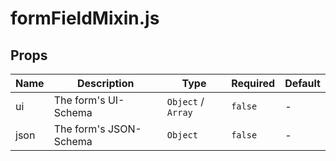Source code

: # formFieldMixin.js

## Props

<!-- @vuese:formFieldMixin.js:props:start -->
|Name|Description|Type|Required|Default|
|---|---|---|---|---|
|ui|The form's UI-Schema|`Object` /  `Array`|`false`|-|
|json|The form's JSON-Schema|`Object`|`false`|-|

<!-- @vuese:formFieldMixin.js:props:end -->


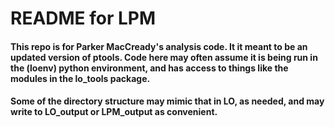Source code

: # README for LPM

#### This repo is for Parker MacCready's analysis code.  It it meant to be an updated version of ptools.  Code here may often assume it is being run in the (loenv) python environment, and has access to things like the modules in the lo_tools package.

#### Some of the directory structure may mimic that in LO, as needed, and may write to LO_output or LPM_output as convenient.
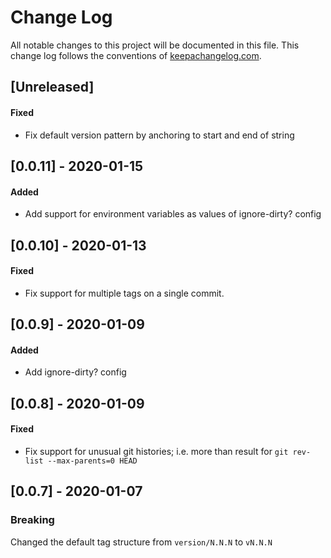 # Change Log
All notable changes to this project will be documented in this file. This change log follows the conventions of [keepachangelog.com](http://keepachangelog.com/).

## [Unreleased]

#### Fixed

- Fix default version pattern by anchoring to start and end of string

## [0.0.11] - 2020-01-15

#### Added

- Add support for environment variables as values of ignore-dirty? config

## [0.0.10] - 2020-01-13

#### Fixed

- Fix support for multiple tags on a single commit. 

## [0.0.9] - 2020-01-09

#### Added

- Add ignore-dirty? config

## [0.0.8] - 2020-01-09

#### Fixed

- Fix support for unusual git histories; i.e. more than result for
  `git rev-list --max-parents=0 HEAD`

## [0.0.7] - 2020-01-07

### Breaking 

Changed the default tag structure from `version/N.N.N` to `vN.N.N`
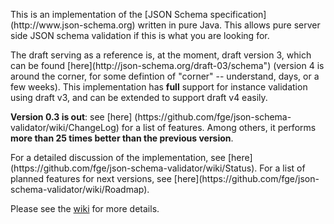 <p>This is an implementation of the [JSON Schema specification](http://www.json-schema.org)
written in pure Java. This allows pure server side JSON schema validation if
this is what you are looking for.

<p>The draft serving as a reference is, at the moment, draft version 3, which can
be found [here](http://json-schema.org/draft-03/schema") (version 4 is around
the corner, for some defintion of "corner" -- understand, days,
or a few weeks). This implementation has <b>full</b> support for instance
validation using draft v3, and can be extended to support draft v4 easily.

<p><b>Version 0.3 is out</b>: see [here]
(https://github.com/fge/json-schema-validator/wiki/ChangeLog)
for a list of features. Among others, it performs <b>more than 25 times better
than the previous version</b>.

<p>For a detailed discussion of the implementation, see
[here](https://github.com/fge/json-schema-validator/wiki/Status). For a list of
planned features for next versions, see
[here](https://github.com/fge/json-schema-validator/wiki/Roadmap).

Please see the [wiki](https://github.com/fge/json-schema-validator/wiki/) for
more details.

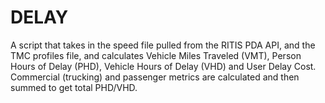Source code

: # DELAY
A script that takes in the speed file pulled from the RITIS PDA API, and the TMC profiles file, and calculates Vehicle Miles Traveled (VMT), Person Hours of Delay (PHD), Vehicle Hours of Delay (VHD) and User Delay Cost. Commercial (trucking) and passenger metrics are calculated and then summed to get total PHD/VHD.
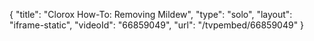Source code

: {
    "title": "Clorox How-To:  Removing Mildew",
    "type": "solo",
    "layout": "iframe-static",
    "videoId": "66859049",
    "url": "\/tvpembed\/66859049"
}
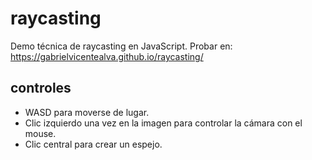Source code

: # raycasting

Demo técnica de raycasting en JavaScript.
Probar en: https://gabrielvicentealva.github.io/raycasting/

## controles

- WASD para moverse de lugar.
- Clic izquierdo una vez en la imagen para controlar la cámara con el mouse.
- Clic central para crear un espejo.
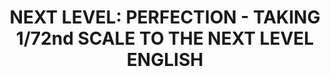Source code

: ---
layout: product
title: "NEXT LEVEL: PERFECTION - TAKING 1/72nd SCALE TO THE NEXT LEVEL ENGLISH"
price: "3500" 
desc: "Knjiga"
img_path: "/assets/img/A.MIG-6122.webp"
brand: "AMMO"
available: false
special_offer: false
new: false
soon: false
cat: "090000"
subcat: "090100"
subsubcat: "090101"
sifra: "A.MIG-6122"
popular: false
spec: false
---
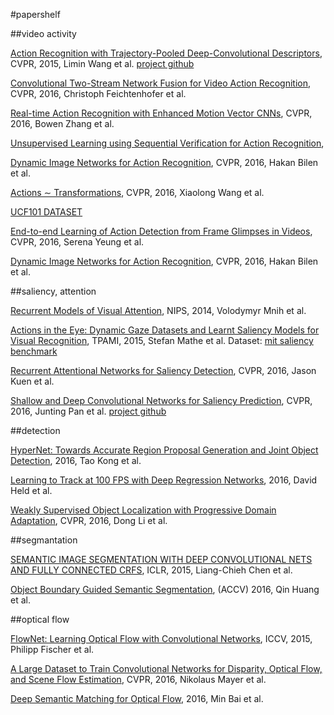 #papershelf

##video activity

[Action Recognition with Trajectory-Pooled Deep-Convolutional Descriptors](http://www.cv-foundation.org/openaccess/content_cvpr_2015/papers/Wang_Action_Recognition_With_2015_CVPR_paper.pdf), CVPR, 2015, Limin Wang et al. [project github](https://github.com/wanglimin/TDD)

[Convolutional Two-Stream Network Fusion for Video Action Recognition](https://arxiv.org/pdf/1604.06573.pdf), CVPR, 2016, Christoph Feichtenhofer et al.

[Real-time Action Recognition with Enhanced Motion Vector CNNs](https://arxiv.org/pdf/1604.07669.pdf), CVPR, 2016, Bowen Zhang et al.

[Unsupervised Learning using Sequential Verification for Action Recognition](http://arxiv.org/pdf/1603.08561v1.pdf), 

[Dynamic Image Networks for Action Recognition](http://users.cecs.anu.edu.au/~sgould/papers/cvpr16-dynamic_images.pdf), CVPR, 2016, Hakan Bilen et al.

[Actions ∼ Transformations](https://arxiv.org/pdf/1512.00795v1.pdf), CVPR, 2016, Xiaolong Wang et al.

[UCF101 DATASET](http://crcv.ucf.edu/data/UCF101.php)

[End-to-end Learning of Action Detection from Frame Glimpses in Videos](http://vision.stanford.edu/pdf/yeung2016cvpr.pdf), CVPR, 2016, Serena Yeung et al.

[Dynamic Image Networks for Action Recognition](https://www.robots.ox.ac.uk/~vgg/publications/2016/Bilen16a/bilen16a.pdf), CVPR, 2016, Hakan Bilen et al.

##saliency, attention 

[Recurrent Models of Visual Attention](https://papers.nips.cc/paper/5542-recurrent-models-of-visual-attention.pdf), NIPS, 2014, Volodymyr Mnih et al.

[Actions in the Eye: Dynamic Gaze Datasets and
Learnt Saliency Models for Visual Recognition](https://arxiv.org/pdf/1312.7570.pdf), TPAMI, 2015, Stefan Mathe et al.
Dataset: [mit saliency benchmark](http://saliency.mit.edu/datasets.html) 

[Recurrent Attentional Networks for Saliency Detection](https://arxiv.org/pdf/1604.03227.pdf), CVPR, 2016, Jason Kuen et al.

[Shallow and Deep Convolutional Networks for Saliency Prediction](https://arxiv.org/pdf/1603.00845v1.pdf), CVPR, 2016, Junting Pan et al. [project github](https://github.com/imatge-upc/saliency-2016-cvpr)

##detection

[HyperNet: Towards Accurate Region Proposal Generation
and Joint Object Detection](https://arxiv.org/pdf/1604.00600.pdf), 2016, Tao Kong et al.

[Learning to Track at 100 FPS with Deep
Regression Networks](https://arxiv.org/pdf/1604.01802v1.pdf), 2016, David Held et al.

[Weakly Supervised Object Localization with Progressive Domain Adaptation](http://faculty.ucmerced.edu/mhyang/papers/cvpr16_object_localization.pdf), CVPR, 2016, Dong Li et al.

##segmantation

[SEMANTIC IMAGE SEGMENTATION WITH DEEP CONVOLUTIONAL
NETS AND FULLY CONNECTED CRFS](https://arxiv.org/pdf/1412.7062v4.pdf), ICLR, 2015, Liang-Chieh Chen et al.

[Object Boundary Guided Semantic
Segmentation](http://arxiv.org/pdf/1603.09742v4.pdf), (ACCV) 2016, Qin Huang et al.

##optical flow

[FlowNet: Learning Optical Flow with Convolutional Networks](http://arxiv.org/pdf/1504.06852v2.pdf), ICCV, 2015, Philipp Fischer et al.

[A Large Dataset to Train Convolutional Networks
for Disparity, Optical Flow, and Scene Flow Estimation](http://arxiv.org/pdf/1512.02134v1.pdf), CVPR, 2016, Nikolaus Mayer et al.

[Deep Semantic Matching for Optical Flow](http://arxiv.org/pdf/1604.01827v1.pdf), 2016, Min Bai et al.


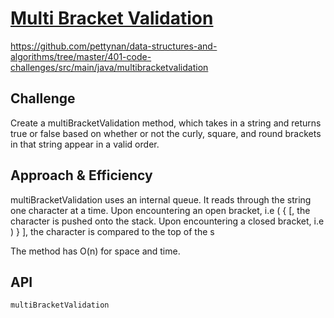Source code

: # [Multi Bracket Validation](https://github.com/pettynan/data-structures-and-algorithms/tree/master/401-code-challenges/src/main/java/multibracketvalidation)
https://github.com/pettynan/data-structures-and-algorithms/tree/master/401-code-challenges/src/main/java/multibracketvalidation

## Challenge
Create a multiBracketValidation method, which takes in a string and returns true or false based on whether or not the curly, square, and round brackets in that string appear in a valid order.

## Approach & Efficiency
multiBracketValidation uses an internal queue. It reads through the string one character at a time. Upon encountering an open bracket, i.e ( { [, the character is pushed onto the stack. Upon encountering a closed bracket, i.e ) } ], the character is compared to the top of the s

The method has O(n) for space and time.

## API
    multiBracketValidation
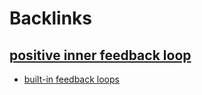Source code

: 
# Backlinks
## [positive inner feedback loop](<positive inner feedback loop.md>)
- [built-in feedback loops](<built-in feedback loops.md>)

*Work order*. Reproduce exactly the lines above that run from the one with "layout: product" to the one with "[Action Recognition with", both included, leaving pictures out.

*Response to the exercise*.
layout: product
title: "NEXT LEVEL: PERFECTION - TAKING 1/72nd SCALE TO THE NEXT LEVEL ENGLISH"
price: "3500" 
desc: "Knjiga"
img_path: "/assets/img/A.MIG-6122.webp"
brand: "AMMO"
available: false
special_offer: false
new: false
soon: false
cat: "090000"
subcat: "090100"
subsubcat: "090101"
sifra: "A.MIG-6122"
popular: false
spec: false
---
 #papershelf

##video activity

[Action Recognition with Trajectory-Pooled Deep-Convolutional Descriptors](http://www.cv-foundation.org/openaccess/content_cvpr_2015/papers/Wang_Action_Recognition_With_2015_CVPR_paper.pdf), CVPR, 2015, Limin Wang et al. [project github](https://github.com/wanglimin/TDD)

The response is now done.